Он еще весьма узко понимает и пространство, и время. Ему довольно безразличен «коммунизм», пока не коснулся его самого, пока это вообще какое-то «начальство». Если при этом начальстве можно забрать землю, разогнать помещиков и поспекулировать в городе — тем лучше. Но едва коммунистические лапы тянутся к деревне, — мужик ершится. Упрямство у него такое же бесконечное, как и терпение. Землю, захваченное добро он считает своими, никакие речи никаких «товарищей» не разбудят его. Он не хочет работать «на чужих ребят», и когда большевики стали посылать отряды, чтобы реквизировать «излишки» — эти излишки исчезли, а где не были припрятаны — там мужики встретили реквизиторов с винтовками и даже с пулеметами.
Вскоре мужик сообразил, что спокойнее .вырабатывать хлеба лишь столько, сколько надо для себя, его уж и защищать. И половина полей просто начала пустовать. Нахватанные керенки все зарываются да зарываются в кубышки; и вот, мужик начинает хмуриться: да скоро ли время, чтобы свободно попользоваться накопленным богатством? Он ни минуты не сомневается, что «они» (большевики) кончаются; но когда? Пора бы... И «коммунист» — уже ругательное слово в деревне.
Воевать мужик так же не хочет, как не хотел при царе; и так же покоряется принудительному набору, как покорялся при царе.. Кроме того, в деревне, особенно зимой, и делать нечего, и хлеб на счету; в красной же армии — обещают паек, одевку, обувку; да и веселее там молодому парню, уже привыкшему лодырничать. На фронт — не всех же на фронт. Посланные на фронт покоряются, пока над ними зоркие очи комиссаров; но бегут кучами при малейшей возможности. Панике поддаются с легкостью удивляющей, и тогда бегут слепо, не взирая ни на что. Веснами, едва пригреет солнышко, и можно в деревню, — бегут неудержимо и без паники: просто текут назад, прячась по лесам, органически превращаясь в «зеленых».
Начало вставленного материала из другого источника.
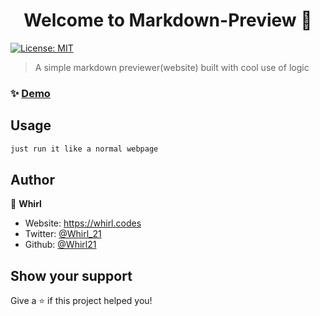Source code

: <h1 align="center">Welcome to Markdown-Preview 👋</h1>
<p>
  <a href="#" target="_blank">
    <img alt="License: MIT" src="https://img.shields.io/badge/License-MIT-yellow.svg" />
  </a>

</p>

> A simple markdown previewer(website) built with cool use of logic

### ✨ [Demo](https://whirl21.github.io/Markdown-Preview/)

## Usage

```sh
just run it like a normal webpage
```

## Author

👤 **Whirl**

* Website: https://whirl.codes
* Twitter: [@Whirl\_21](https://twitter.com/Whirl\_21)
* Github: [@Whirl21](https://github.com/Whirl21)

## Show your support

Give a ⭐️ if this project helped you!

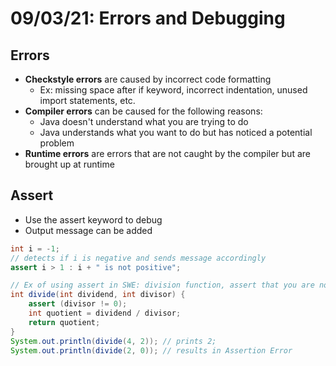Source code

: # 09/03/21: Errors and Debugging

## Errors 
- **Checkstyle errors** are caused by incorrect code formatting
    - Ex: missing space after if keyword, incorrect indentation, unused import statements, etc.
- **Compiler errors** can be caused for the following reasons:
    - Java doesn't understand what you are trying to do
    - Java understands what you want to do but has noticed a potential problem 
- **Runtime errors** are errors that are not caught by the compiler but are brought up at runtime 

## Assert
- Use the assert keyword to debug 
- Output message can be added
```java
int i = -1;
// detects if i is negative and sends message accordingly
assert i > 1 : i + " is not positive";

// Ex of using assert in SWE: division function, assert that you are not diving by zero
int divide(int dividend, int divisor) {
    assert (divisor != 0);
    int quotient = dividend / divisor;
    return quotient; 
}
System.out.println(divide(4, 2)); // prints 2;
System.out.println(divide(2, 0)); // results in Assertion Error
```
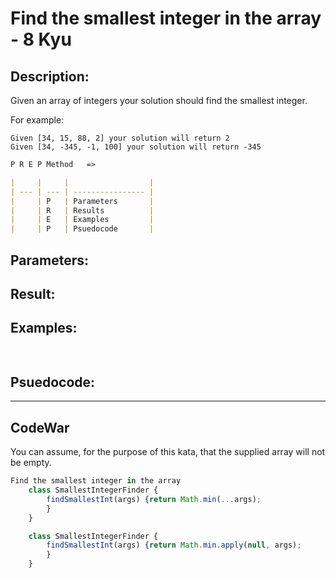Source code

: # Find the smallest integer in the array - 8 Kyu

## Description:

Given an array of integers your solution should find the smallest integer.

For example:

    Given [34, 15, 88, 2] your solution will return 2
    Given [34, -345, -1, 100] your solution will return -345


```md
P R E P Method   =>

|     |     |                  |
| --- | --- | ---------------- |
|     | P   | Parameters       |
|     | R   | Results          |
|     | E   | Examples         |
|     | P   | Psuedocode       |
```
## Parameters: 

## Result: 

## Examples: 
```js
  
```
## Psuedocode: 


---


## CodeWar

You can assume, for the purpose of this kata, that the supplied array will not be empty.
```js
Find the smallest integer in the array
	class SmallestIntegerFinder {
		findSmallestInt(args) {return Math.min(...args);
		}
	}

	class SmallestIntegerFinder {
		findSmallestInt(args) {return Math.min.apply(null, args);
		}
	}
```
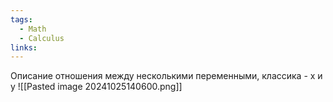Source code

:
 ```yaml
---
tags:
  - Math
  - Calculus
links:
---
```

Описание отношения между несколькими переменными, классика - x и y
![[Pasted image 20241025140600.png]]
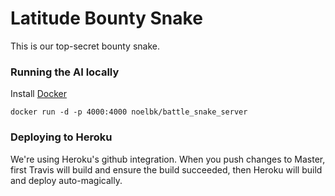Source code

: # Latitude Bounty Snake
This is our top-secret bounty snake.

### Running the AI locally

Install [Docker](https://www.docker.com/)

```
docker run -d -p 4000:4000 noelbk/battle_snake_server
```



### Deploying to Heroku

We're using Heroku's github integration. When you push changes to Master, first Travis will build and ensure the build succeeded, then Heroku will build and deploy auto-magically. 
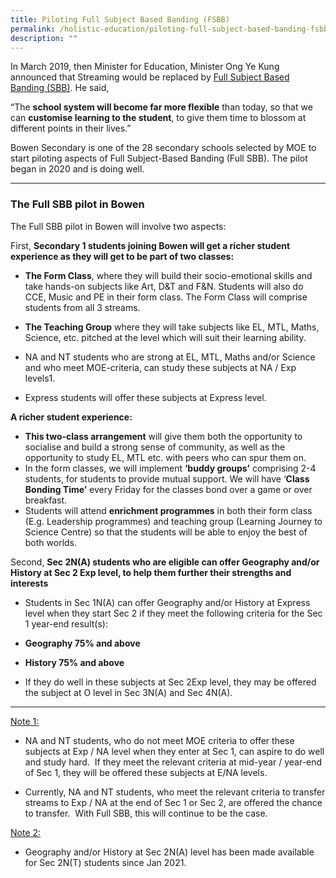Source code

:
 ```yaml
---
title: Piloting Full Subject Based Banding (FSBB)
permalink: /holistic-education/piloting-full-subject-based-banding-fsbb/
description: ""
---
```

In March 2019, then Minister for Education, Minister Ong Ye Kung announced that Streaming would be replaced by [Full Subject Based Banding (SBB)](https://www.straitstimes.com/singapore/education/streaming-into-normal-and-express-in-secondary-schools-to-stop-in-2024-to-be). He said, 

“The **school system will become far more flexible** than today, so that we can **customise learning to the student**, to give them time to blossom at different points in their lives.”  

Bowen Secondary is one of the 28 secondary schools selected by MOE to start piloting aspects of Full Subject-Based Banding (Full SBB). The pilot began in 2020 and is doing well.

------

### The Full SBB pilot in Bowen


The Full SBB pilot in Bowen will involve two aspects:

First, **Secondary 1 students joining Bowen will get a richer student experience as they will get to be part of two classes:**

*   **The Form Class**, where they will build their socio-emotional skills and take hands-on subjects like Art, D&T and F&N. Students will also do CCE, Music and PE in their form class. The Form Class will comprise students from all 3 streams.  
      
    
*   **The Teaching Group** where they will take subjects like EL, MTL, Maths, Science, etc. pitched at the level which will suit their learning ability. 

*   NA and NT students who are strong at EL, MTL, Maths and/or Science and who meet MOE-criteria, can study these subjects at NA / Exp levels1. 
*   Express students will offer these subjects at Express level.

  

**A richer student experience:**  

*   **This two-class arrangement** will give them both the opportunity to socialise and build a strong sense of community, as well as the opportunity to study EL, MTL etc. with peers who can spur them on. 
*   In the form classes, we will implement **‘buddy groups’** comprising 2-4 students, for students to provide mutual support. We will have ‘**Class Bonding Time’** every Friday for the classes bond over a game or over breakfast. 
*   Students will attend **enrichment programmes** in both their form class (E.g. Leadership programmes) and teaching group (Learning Journey to Science Centre) so that the students will be able to enjoy the best of both worlds.

  

Second, **Sec 2N(A) students who are eligible can offer Geography and/or History at Sec 2 Exp level, to help them further their strengths and interests**

*   Students in Sec 1N(A) can offer Geography and/or History at Express level when they start Sec 2 if they meet the following criteria for the Sec 1 year-end result(s): 

*   **Geography 75% and above**
*   **History 75% and above**

*   If they do well in these subjects at Sec 2Exp level, they may be offered the subject at O level in Sec 3N(A) and Sec 4N(A).

-------

<u>Note 1:</u>

*   NA and NT students, who do not meet MOE criteria to offer these subjects at Exp / NA level when they enter at Sec 1, can aspire to do well and study hard.  If they meet the relevant criteria at mid-year / year-end of Sec 1, they will be offered these subjects at E/NA levels. 

*   Currently, NA and NT students, who meet the relevant criteria to transfer streams to Exp / NA at the end of Sec 1 or Sec 2, are offered the chance to transfer.  With Full SBB, this will continue to be the case.

<u>Note 2:</u>

*   Geography and/or History at Sec 2N(A) level has been made available for Sec 2N(T) students since Jan 2021.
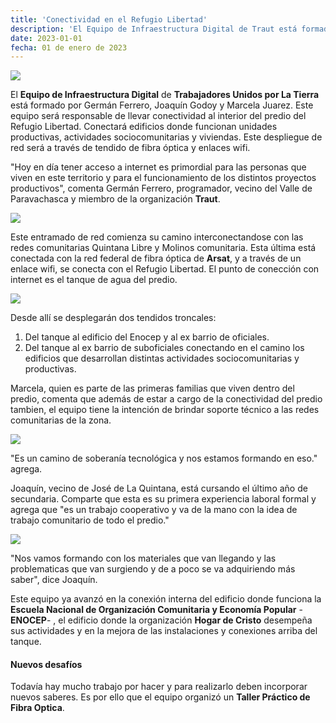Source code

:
 ```yaml
---
title: 'Conectividad en el Refugio Libertad'
description: 'El Equipo de Infraestructura Digital de Traut está formado por Germán Ferrero, Joaquín Godoy y Marcela Juarez.'
date: 2023-01-01
fecha: 01 de enero de 2023
---
```


![](https://refugio.libre.org.ar/conectividad/fotos_taller_fo/socTXjo.jpg)

El **Equipo de Infraestructura Digital** de **Trabajadores Unidos por La Tierra** está formado por Germán Ferrero, Joaquín Godoy y Marcela Juarez.
Este equipo será responsable de llevar conectividad al interior del predio del Refugio Libertad. Conectará edificios donde funcionan unidades productivas, actividades sociocomunitarias y viviendas.
Este despliegue de red será a través de tendido de fibra óptica y enlaces wifi.

"Hoy en día tener acceso a internet es primordial para las personas que viven en este territorio y para el funcionamiento de los distintos proyectos productivos", comenta Germán Ferrero, programador, vecino del Valle de Paravachasca y miembro de la organización **Traut**.

![](https://refugio.libre.org.ar/conectividad/fotos_taller_fo/JZKrmHF.jpg)

Este entramado de red comienza su camino interconectandose con las redes comunitarias Quintana Libre y Molinos comunitaria. Esta última está conectada con la red federal de fibra óptica de **Arsat**, y a través de un enlace wifi, se conecta con el Refugio Libertad.
El punto de conección con internet es el tanque de agua del predio.

![](https://refugio.libre.org.ar/conectividad/fotos_taller_fo/nVXCfo7.jpg)

Desde allí se desplegarán dos tendidos troncales:

1. Del tanque al edificio del Enocep y al ex barrio de oficiales.
2. Del tanque al ex barrio de suboficiales conectando en el camino  los edificios que desarrollan distintas actividades sociocomunitarias y productivas.

Marcela, quien es parte de las primeras familias que viven dentro del predio, comenta que además de estar a cargo de la conectividad del predio tambien, el equipo tiene la intención de brindar soporte técnico a las redes comunitarias de la zona.

![](https://refugio.libre.org.ar/conectividad/fotos_taller_fo/ZJBWVTe.jpg)

"Es un camino de soberanía tecnológica y nos estamos formando en eso." agrega.

Joaquín, vecino de José de La Quintana, está cursando el último año de secundaria. Comparte que esta es su primera experiencia laboral formal y agrega que "es un trabajo cooperativo y va de la mano con la idea de trabajo comunitario de todo el predio."

![](https://refugio.libre.org.ar/conectividad/fotos_taller_fo/JODE4N5.jpg)

"Nos vamos formando con los materiales que van llegando y las problematicas que van surgiendo y de a poco se va adquiriendo más saber", dice Joaquín.

Este equipo ya avanzó en la conexión interna del edificio donde funciona la **Escuela Nacional de Organización Comunitaria y Economía Popular** - **ENOCEP**- , el edificio donde la organización **Hogar de Cristo** desempeña sus actividades y en la mejora de las instalaciones y conexiones arriba del tanque.

#### Nuevos desafíos

Todavía hay mucho trabajo por hacer y para realizarlo deben incorporar nuevos saberes.
Es por ello que el equipo organizó un **Taller Práctico de Fibra Optica**.
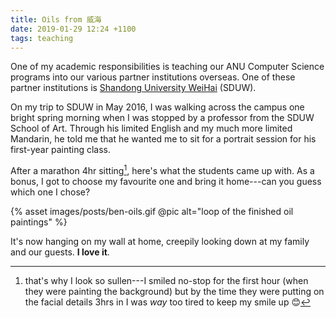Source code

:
 ```yaml
---
title: Oils from 威海
date: 2019-01-29 12:24 +1100
tags: teaching
---
```


One of my academic responsibilities is teaching our ANU Computer Science
programs into our various partner institutions overseas. One of these partner
institutions is [Shandong University
WeiHai](https://en.wh.sdu.edu.cn/enDefault.html) (SDUW).

On my trip to SDUW in May 2016, I was walking across the campus one bright
spring morning when I was stopped by a professor from the SDUW School of Art.
Through his limited English and my much more limited Mandarin, he told me that
he wanted me to sit for a portrait session for his first-year painting class.

After a marathon 4hr sitting[^tired], here's what the students came up with. As
a bonus, I got to choose my favourite one and bring it home---can you guess
which one I chose?

{% asset images/posts/ben-oils.gif @pic alt="loop of the finished oil paintings" %}

It's now hanging on my wall at home, creepily looking down at my family and our
guests. **I love it**.

[^tired]:
    that's why I look so sullen---I smiled no-stop for the first hour (when they
    were painting the background) but by the time they were putting on the
    facial details 3hrs in I was _way_ too tired to keep my smile up 😊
Большевики отлично все это знают. Прекрасно понимают своих подданных, свою армию, — учитывают все. Но они так же прекрасно учитывают, что их враги, европейцы ли, собственные ли белые генералы, — ничего не понимают и ничего не знают. На этой слепоте, я полагаю, они и строят все свои главные надежды.
2) Рабочие? Пролетариат? Но собственно пролетариата в России почти не было и раньше, говорить же о нем сейчас, когда девять десятых фабрик закрылись, просто смешно. Российские рабочие — те же крестьяне, и с закрытием заводов они расплылись — в деревню, в красную армию. За оставшимися в городах, на работающих фабриках, большевики следят особенно зорко, обращаются с ними и осторожно — и беспощадно.
Периодически повторяются вспышки террора именно рабочего. И это понятно, ибо громадное большинство оставшихся рабочих уже почти не нейтрально, оно враждебно большевикам. Большевикам не по себе от этой, глухой пока, враждебности, и они ведут себя тут очень нервно: то заискивают, то неистовствуют. На официальных митингах все бродят какие-то искры, и порою, достаточно одному взглянуть исподлобья, проворчать: «надоело уже все это...», чтобы заволновалось собрание, чтобы занадрывались одни ораторы, чтобы побежали другие черным ходом к своим автомобилям. Слишком понятна эта неудержимо растущая враждебность к большевикам в средней массе рабочих: беспросветный голод, несмотря на увеличение ставок («чего на эти ленинки купишь? Тыща тоже называется! Куча...» следует непечатное слово), беззаконие, расхищение, царящие на фабриках, разрушение производительного дела в корне и, наконец, неслыханное количество безработных — все это слишком достаточные причины рабочего озлобления.